CollateX refuses Json input #76

hlapin · 2020-10-20T15:57:31Z

Not sure if this repo is being maintained.
Possibly a version of #44
json of tokenized witnesses in order A (working.txt) works; in order B (nonworking.txt) collatex returns an error
Hand editing nonworking.txt so that the witnesses and array of tokens are in the same order returns alignment.
Sending data to collatex via REST

nonworking.txt
working.txt

rhdekker · 2020-11-04T16:34:22Z

Hi Hayim, I am able to reproduce the error.I am not yet sure what is causing it. The algorithm detects a transposition but then it the processing of the transposition something unexpected happens.

rhdekker · 2020-11-04T19:27:15Z

During the alignment the algorithm traverses the graph. It turns out that not all the nodes are visited. The graph contains 29 nodes (excluding the start and end vertices) and only 20 (including the start vertex) are visited. The question now becomes why that is the case.
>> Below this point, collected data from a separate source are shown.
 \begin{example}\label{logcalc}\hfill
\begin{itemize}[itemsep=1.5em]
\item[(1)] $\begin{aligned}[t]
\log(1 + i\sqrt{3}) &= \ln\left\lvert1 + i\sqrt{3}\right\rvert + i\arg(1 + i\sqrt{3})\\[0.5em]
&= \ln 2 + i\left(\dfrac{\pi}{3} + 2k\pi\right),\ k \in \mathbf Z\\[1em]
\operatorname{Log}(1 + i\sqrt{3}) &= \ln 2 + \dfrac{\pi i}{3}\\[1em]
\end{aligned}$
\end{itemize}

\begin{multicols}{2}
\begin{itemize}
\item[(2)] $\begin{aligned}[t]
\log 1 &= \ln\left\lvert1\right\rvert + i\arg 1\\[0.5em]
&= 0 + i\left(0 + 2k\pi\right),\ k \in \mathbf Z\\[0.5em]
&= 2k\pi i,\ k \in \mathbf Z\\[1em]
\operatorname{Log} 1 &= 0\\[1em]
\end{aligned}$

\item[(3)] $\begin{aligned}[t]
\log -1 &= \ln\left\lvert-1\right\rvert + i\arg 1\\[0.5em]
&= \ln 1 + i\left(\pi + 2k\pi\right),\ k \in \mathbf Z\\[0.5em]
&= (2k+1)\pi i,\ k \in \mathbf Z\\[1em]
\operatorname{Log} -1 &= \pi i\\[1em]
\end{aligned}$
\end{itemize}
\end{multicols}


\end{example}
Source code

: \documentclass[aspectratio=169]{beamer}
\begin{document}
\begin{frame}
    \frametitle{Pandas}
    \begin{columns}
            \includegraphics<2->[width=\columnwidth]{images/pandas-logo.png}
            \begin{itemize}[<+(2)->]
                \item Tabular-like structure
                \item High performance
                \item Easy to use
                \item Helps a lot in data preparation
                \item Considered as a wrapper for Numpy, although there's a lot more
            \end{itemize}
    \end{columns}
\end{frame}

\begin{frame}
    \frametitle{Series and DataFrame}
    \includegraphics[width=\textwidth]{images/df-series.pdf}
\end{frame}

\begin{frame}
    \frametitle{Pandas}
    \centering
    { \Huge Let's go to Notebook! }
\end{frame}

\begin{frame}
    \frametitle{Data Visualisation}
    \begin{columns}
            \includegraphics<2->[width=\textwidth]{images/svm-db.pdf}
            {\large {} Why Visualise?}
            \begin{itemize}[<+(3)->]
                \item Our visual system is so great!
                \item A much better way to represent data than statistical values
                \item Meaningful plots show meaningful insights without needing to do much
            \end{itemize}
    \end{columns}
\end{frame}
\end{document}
hlapin · 2020-11-04T20:29:22Z

Thank you for looking at this. It is very vexing b/c it appears unpredictable.

rhdekker · 2020-11-07T22:13:41Z

I replaced the graph traversal algorithm with a well known true and tested algorithm and it did not change the result. With this specific dataset for some reason not the whole graph is traversed. So I will need to look into it further.

hlapin · 2020-11-07T23:13:26Z

Thank you. I have reproduced this with other datasets. If you want another working dataset for comparison please let me know. FWIW, I have checked for hidden control characters etc., but could not find any.

…

On Sat, Nov 7, 2020 at 5:13 PM Ronald Haentjens Dekker < ***@***.***> wrote: I replaced the graph traversal algorithm with a well known true and tested algorithm and it did not change the result. With this specific dataset for some reason not the whole graph is traversed. So I will need to look into it further. — You are receiving this because you modified the open/close state. Reply to this email directly, view it on GitHub <#76 (comment)>, or unsubscribe <https://github.com/notifications/unsubscribe-auth/AAIFDTOLR2QRZ6T72BYN6I3SOXBCBANCNFSM4SYRTHDA> .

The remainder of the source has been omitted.